■ EXERCISE AIM ■
The reply should be a single number: the count of lines below that contain the word "unmatched".
*** Opening of SOURCE INFORMATION ***
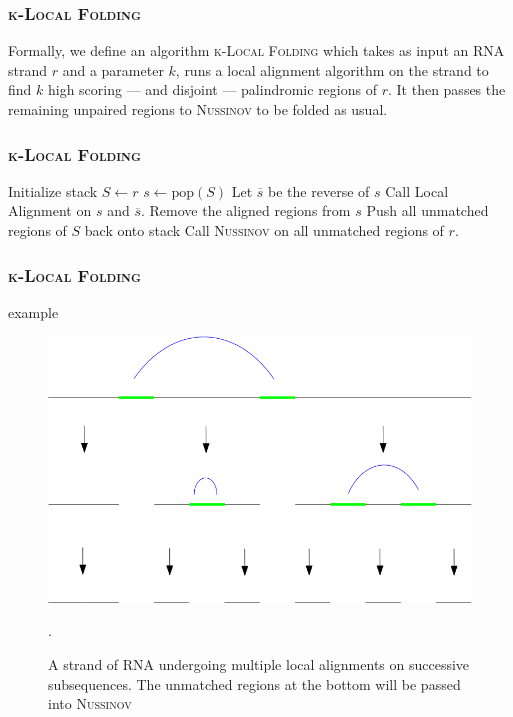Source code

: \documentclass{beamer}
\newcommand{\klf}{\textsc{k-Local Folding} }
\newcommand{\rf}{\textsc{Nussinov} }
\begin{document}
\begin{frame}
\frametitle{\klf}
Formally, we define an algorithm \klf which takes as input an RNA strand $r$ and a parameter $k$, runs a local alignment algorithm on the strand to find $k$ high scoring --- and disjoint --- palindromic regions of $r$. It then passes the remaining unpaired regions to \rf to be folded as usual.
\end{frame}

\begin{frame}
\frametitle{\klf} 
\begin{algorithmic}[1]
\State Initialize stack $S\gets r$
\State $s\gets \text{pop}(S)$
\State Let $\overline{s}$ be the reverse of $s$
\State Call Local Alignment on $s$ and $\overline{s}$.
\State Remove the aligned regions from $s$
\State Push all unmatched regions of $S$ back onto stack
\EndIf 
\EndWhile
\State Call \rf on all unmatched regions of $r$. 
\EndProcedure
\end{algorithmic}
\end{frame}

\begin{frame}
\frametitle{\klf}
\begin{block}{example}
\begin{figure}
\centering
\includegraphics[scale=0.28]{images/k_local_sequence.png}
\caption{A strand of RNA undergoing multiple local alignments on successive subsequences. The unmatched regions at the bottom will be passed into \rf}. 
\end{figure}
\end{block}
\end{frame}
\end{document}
*** Close of SOURCE INFORMATION ***
*** Opening of SOURCE INFORMATION ***
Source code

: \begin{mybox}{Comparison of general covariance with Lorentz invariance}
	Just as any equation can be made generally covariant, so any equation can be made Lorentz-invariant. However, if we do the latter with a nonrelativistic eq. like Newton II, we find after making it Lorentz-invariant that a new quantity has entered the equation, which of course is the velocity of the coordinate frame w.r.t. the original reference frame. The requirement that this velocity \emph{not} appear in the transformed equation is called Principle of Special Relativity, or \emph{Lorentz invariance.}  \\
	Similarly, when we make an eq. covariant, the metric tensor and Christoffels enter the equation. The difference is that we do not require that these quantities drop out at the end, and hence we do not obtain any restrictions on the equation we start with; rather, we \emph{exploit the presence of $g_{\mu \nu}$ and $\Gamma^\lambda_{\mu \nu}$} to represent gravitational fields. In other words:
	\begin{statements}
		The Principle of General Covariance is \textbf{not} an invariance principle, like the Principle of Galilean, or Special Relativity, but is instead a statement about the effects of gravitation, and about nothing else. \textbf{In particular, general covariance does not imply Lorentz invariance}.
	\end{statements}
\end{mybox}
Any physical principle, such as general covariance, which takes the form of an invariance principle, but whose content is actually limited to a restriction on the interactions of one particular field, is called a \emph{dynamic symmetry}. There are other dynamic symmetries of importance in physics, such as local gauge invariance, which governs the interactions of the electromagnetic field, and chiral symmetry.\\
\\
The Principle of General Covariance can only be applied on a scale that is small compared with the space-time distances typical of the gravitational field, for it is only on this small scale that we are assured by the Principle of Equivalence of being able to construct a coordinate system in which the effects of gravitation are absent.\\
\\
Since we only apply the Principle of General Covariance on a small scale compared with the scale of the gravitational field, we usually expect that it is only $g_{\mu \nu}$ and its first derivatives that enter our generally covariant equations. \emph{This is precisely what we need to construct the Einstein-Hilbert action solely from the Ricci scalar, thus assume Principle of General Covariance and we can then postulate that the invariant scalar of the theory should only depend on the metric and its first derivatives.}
*** Close of SOURCE INFORMATION ***
■ RESULT FOR THIS TASK ■
3